# Publice Message to the Todd



## Heli411 (Mar 18, 2009)

For the record Todd, I am a Helicopter Pilot ... NOT a gun salesman... when I posted the "Looking for a P30" thread,I was giving other members a heads up where to find a P30 at a VERY reasonable price. You want to ban me? Have at it, but all you did was deprive two people the chance to buy a P30 at $869



How about re-instating that thread...


----------



## Todd (Jul 3, 2006)

*Public response from Todd*

*One: * No advertising unless you are a PAYING sponsor. 
*Two:* If you have something for sale, it goes in the Classified section. If you do not have the 50 post count minimum to post in the Classified section, you wait until you do have it. 
*Three:* You do not air your grievances with the rules of this forum or the moderation team in the public forum.  You do it via PM. 
*Four:* No creation of multiple accounts, especially for the purpose of posting a public grievance after you have been banned already.

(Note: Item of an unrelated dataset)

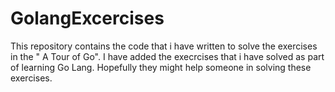 # GolangExcercises
This repository contains the code that i  have written to solve the exercises in the " A Tour of Go".
I have added the execrcises that i have solved as part of learning Go Lang.
Hopefully they might help someone in solving these exercises.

All of these offenses carry possible or automatic banning. But you would have known that if you read the forum guidelines before you signed up.

We have rules on this forum and those rules will be followed or there are consequences for violations. You don't like the rules or how things are run here, I'm sure there is another forum that will suit your needs.

And no, I am not re-opening or reinstating the thread. As a brand new member who has been banned twice now, I find your insistence and "concern" about getting the members here a good deal a little too good to be true. Frankly, I do not believe that you don't have some connection to the store you were pushing.


----------